Overview
Add runtime detection and adaptive code generation to support all vector widths (128, 256, 512 bits) based on available hardware. Currently hardcoded to Vector256 only.
Parent issue: #545
Current State
// ILKernelGenerator.cs - HARDCODED to Vector256
private static int GetVectorCount<T>() => Vector256<T>.Count;
EmitVectorLoad() → typeof(Vector256).GetMethod("Load", ...)
EmitVectorStore() → typeof(Vector256).GetMethod("Store", ...)
EmitVectorOperation() → typeof(Vector256<T>).GetMethod("op_Addition", ...)
Problem
| Hardware |
Vector Support |
Current NumSharp |
Issue |
| Intel Xeon, AMD Zen4 |
V512 ✓ |
Uses V256 |
Missing 2× speedup |
| Most consumer CPUs |
V256 ✓ |
Uses V256 |
OK |
| Older CPUs, ARM |
V128 only |
Crashes or falls back to scalar |
No SIMD benefit |
| No SIMD |
None |
Falls back to scalar |
OK |
Solution: Runtime Detection + Parameterized Emission
Step 1: Detect Hardware Once at Startup
public static class ILKernelGenerator
{
/// <summary>
/// Detected vector width at startup.
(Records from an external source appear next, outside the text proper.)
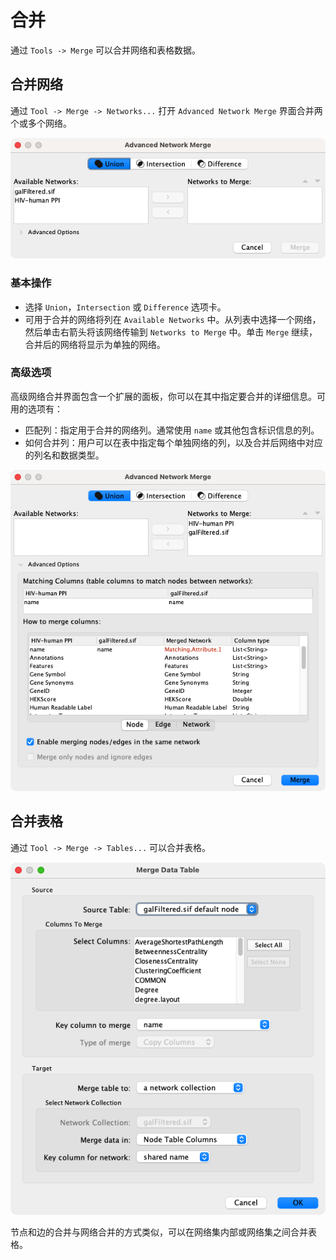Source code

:# 合并

通过 `Tools -> Merge` 可以合并网络和表格数据。

## 合并网络

通过 `Tool -> Merge -> Networks...` 打开 `Advanced Network Merge` 界面合并两个或多个网络。

![](images/merge/advanced-network-merge.png)

### 基本操作

- 选择 `Union`，`Intersection` 或 `Difference` 选项卡。
- 可用于合并的网络将列在 `Available Networks` 中。从列表中选择一个网络，然后单击右箭头将该网络传输到 `Networks to Merge` 中。单击 `Merge` 继续，合并后的网络将显示为单独的网络。

### 高级选项

高级网络合并界面包含一个扩展的面板，你可以在其中指定要合并的详细信息。可用的选项有：

- 匹配列：指定用于合并的网络列。通常使用 `name` 或其他包含标识信息的列。
- 如何合并列：用户可以在表中指定每个单独网络的列，以及合并后网络中对应的列名和数据类型。

![](images/merge/advanced-network-merge-options.png)

## 合并表格

通过 `Tool -> Merge -> Tables...` 可以合并表格。

![](images/merge/merge-table.png)

节点和边的合并与网络合并的方式类似，可以在网络集内部或网络集之间合并表格。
Checked once, used forever.
/// 512, 256, 128, or 0 (no SIMD).
/// </summary>
public static readonly int VectorBits =
Vector512.IsHardwareAccelerated ? 512 :
Vector256.IsHardwareAccelerated ? 256 :
Vector128.IsHardwareAccelerated ? 128 : 0;
}
Step 2: Parameterize Helper Methods
/// <summary>
/// Get element count for current hardware's vector width.
/// </summary>
private static int GetVectorCount(NPTypeCode type)
{
int typeSize = GetTypeSize(type);
return VectorBits / (typeSize * 8); // bits / bits-per-element
}
// VectorBits=512, Int32 → 512/32 = 16 elements
// VectorBits=256, Int32 → 256/32 = 8 elements
// VectorBits=128, Int32 → 128/32 = 4 elements
/// <summary>
/// Get the Vector container type (Vector128, Vector256, or Vector512).
/// </summary>
private static Type GetVectorContainerType() => VectorBits switch
{
512 => typeof(Vector512),
256 => typeof(Vector256),
128 => typeof(Vector128),
_ => throw new NotSupportedException("No SIMD support")
};
/// <summary>
/// Get the Vector<T> generic type for current width.
/// </summary>
private static Type GetVectorType(Type elementType) => VectorBits switch
{
512 => typeof(Vector512<>).MakeGenericType(elementType),
256 => typeof(Vector256<>).MakeGenericType(elementType),
128 => typeof(Vector128<>).MakeGenericType(elementType),
_ => throw new NotSupportedException("No SIMD support")
};
/// <summary>
/// Check if SIMD is available for this type.
/// </summary>
private static bool CanUseSimd(NPTypeCode type)
{
if (VectorBits == 0) return false; // No SIMD hardware
return type switch
{
NPTypeCode.Byte => true,
NPTypeCode.Int16 or NPTypeCode.UInt16 => true,
NPTypeCode.Int32 or NPTypeCode.UInt32 => true,
NPTypeCode.Int64 or NPTypeCode.UInt64 => true,
NPTypeCode.Single or NPTypeCode.Double => true,
_ => false // Boolean, Char, Decimal - no SIMD
};
}
Step 3: Update Emit Methods
private static void EmitVectorLoad(ILGenerator il, NPTypeCode type)
{
var containerType = GetVectorContainerType(); // Vector128/256/512
var elementType = GetClrType(type);
var loadMethod = containerType
.GetMethod("Load", BindingFlags.Public | BindingFlags.Static)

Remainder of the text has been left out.